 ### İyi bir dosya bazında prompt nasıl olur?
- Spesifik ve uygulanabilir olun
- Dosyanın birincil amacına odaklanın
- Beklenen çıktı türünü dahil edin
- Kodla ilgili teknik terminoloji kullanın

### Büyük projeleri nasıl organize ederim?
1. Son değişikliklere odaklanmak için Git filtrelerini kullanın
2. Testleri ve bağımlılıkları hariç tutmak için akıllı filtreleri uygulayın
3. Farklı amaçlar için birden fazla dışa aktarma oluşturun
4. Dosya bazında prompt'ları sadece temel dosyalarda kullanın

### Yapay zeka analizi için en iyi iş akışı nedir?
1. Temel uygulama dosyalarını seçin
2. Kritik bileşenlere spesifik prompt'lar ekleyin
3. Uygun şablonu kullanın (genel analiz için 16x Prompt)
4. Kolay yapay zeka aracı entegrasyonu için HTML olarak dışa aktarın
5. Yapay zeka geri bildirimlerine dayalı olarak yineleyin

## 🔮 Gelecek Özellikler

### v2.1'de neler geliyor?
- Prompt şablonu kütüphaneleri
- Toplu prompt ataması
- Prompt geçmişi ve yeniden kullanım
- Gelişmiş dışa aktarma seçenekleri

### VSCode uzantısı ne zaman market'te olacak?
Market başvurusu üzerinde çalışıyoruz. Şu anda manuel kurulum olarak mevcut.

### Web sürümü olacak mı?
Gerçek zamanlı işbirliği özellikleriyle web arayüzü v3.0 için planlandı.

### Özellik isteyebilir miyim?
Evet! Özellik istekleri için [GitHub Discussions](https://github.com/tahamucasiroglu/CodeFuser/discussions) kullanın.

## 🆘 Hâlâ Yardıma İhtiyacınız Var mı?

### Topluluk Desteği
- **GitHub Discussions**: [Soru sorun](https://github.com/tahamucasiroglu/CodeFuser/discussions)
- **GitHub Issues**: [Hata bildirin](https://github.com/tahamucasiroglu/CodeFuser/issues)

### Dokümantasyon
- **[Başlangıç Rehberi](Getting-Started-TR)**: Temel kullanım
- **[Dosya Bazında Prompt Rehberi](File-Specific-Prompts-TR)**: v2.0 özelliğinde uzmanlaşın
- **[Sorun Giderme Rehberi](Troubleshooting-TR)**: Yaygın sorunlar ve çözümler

- - -

### Action item
Locate the word "için" in the records and collect each line it appears in.

### Exercise answer
1. Son değişikliklere odaklanmak için Git filtrelerini kullanın
2. Testleri ve bağımlılıkları hariç tutmak için akıllı filtreleri uygulayın
3. Farklı amaçlar için birden fazla dışa aktarma oluşturun
### Yapay zeka analizi için en iyi iş akışı nedir?
3. Uygun şablonu kullanın (genel analiz için 16x Prompt)
4. Kolay yapay zeka aracı entegrasyonu için HTML olarak dışa aktarın
Gerçek zamanlı işbirliği özellikleriyle web arayüzü v3.0 için planlandı.
Evet! Özellik istekleri için [GitHub Discussions](https://github.com/tahamucasiroglu/CodeFuser/discussions) kullanın.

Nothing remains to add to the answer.